The developmentally regulated inhibitor of eIF-4 function found in unfertilized sea urchin eggs has been partially purified and its mechanism of action studied in vitro using purified recombinant eIF-4 alpha and cell-free translation systems. The results demonstrate that although the phosphorylation of eIF-4 alpha is necessary to promote protein synthesis, it is not sufficient to maintain all aspects of eIF-4 function. The egg inhibitor does not change eIF-4 alpha phosphorylation state. During the blockage of initiation caused by the egg inhibitor, eIF-4 alpha remains phosphorylated but accumulates in a 48S initiation intermediate.
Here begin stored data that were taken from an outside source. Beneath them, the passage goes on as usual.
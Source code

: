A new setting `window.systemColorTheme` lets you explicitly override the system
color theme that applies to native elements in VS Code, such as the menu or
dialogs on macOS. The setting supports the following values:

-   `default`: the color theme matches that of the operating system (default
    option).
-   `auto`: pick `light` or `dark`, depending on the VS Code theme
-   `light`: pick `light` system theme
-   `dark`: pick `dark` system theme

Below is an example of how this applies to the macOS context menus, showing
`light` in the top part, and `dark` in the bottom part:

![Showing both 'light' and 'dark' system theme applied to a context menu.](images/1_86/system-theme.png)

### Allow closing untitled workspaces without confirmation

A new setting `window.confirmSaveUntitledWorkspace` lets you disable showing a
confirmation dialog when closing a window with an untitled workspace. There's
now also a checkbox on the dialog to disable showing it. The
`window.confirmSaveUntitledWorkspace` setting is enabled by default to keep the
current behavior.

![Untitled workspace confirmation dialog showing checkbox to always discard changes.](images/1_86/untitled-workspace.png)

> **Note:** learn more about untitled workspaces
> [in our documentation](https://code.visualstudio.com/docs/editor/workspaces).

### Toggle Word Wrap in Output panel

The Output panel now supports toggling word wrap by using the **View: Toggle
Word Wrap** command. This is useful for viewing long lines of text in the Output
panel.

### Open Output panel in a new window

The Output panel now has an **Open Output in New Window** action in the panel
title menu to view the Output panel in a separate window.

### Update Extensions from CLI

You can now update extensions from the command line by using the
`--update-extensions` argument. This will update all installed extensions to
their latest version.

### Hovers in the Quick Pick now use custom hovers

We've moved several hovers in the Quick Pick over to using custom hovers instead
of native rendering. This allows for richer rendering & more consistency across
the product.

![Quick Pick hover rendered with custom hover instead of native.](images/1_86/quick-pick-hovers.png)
This suggests that the egg inhibitor functions by preventing the release of eIF-4 alpha from the small ribosomal subunit. The characteristics of the inhibitor in a reticulocyte translation system demonstrate that eIF-4 activity is inhibited within 3-6 min. However, the inhibitor's characteristics in a mRNA-dependent translation system contrast with this. Preincubation with the inhibitor for 5-25 min prior to the addition of mRNA does not prevent endogenous eIF-4 from participating in translation but diminishes its ability to be reutilized, consistent with the accumulation of eIF-4 alpha on the small ribosomal subunit. The ribosomal localization of the inhibitor suggests that it could prevent eIF-4 alpha release by direct binding. The gradual inactivation of the inhibitor following fertilization indicates that it represents a component of a novel regulatory cascade that modulates eIF-4 activity.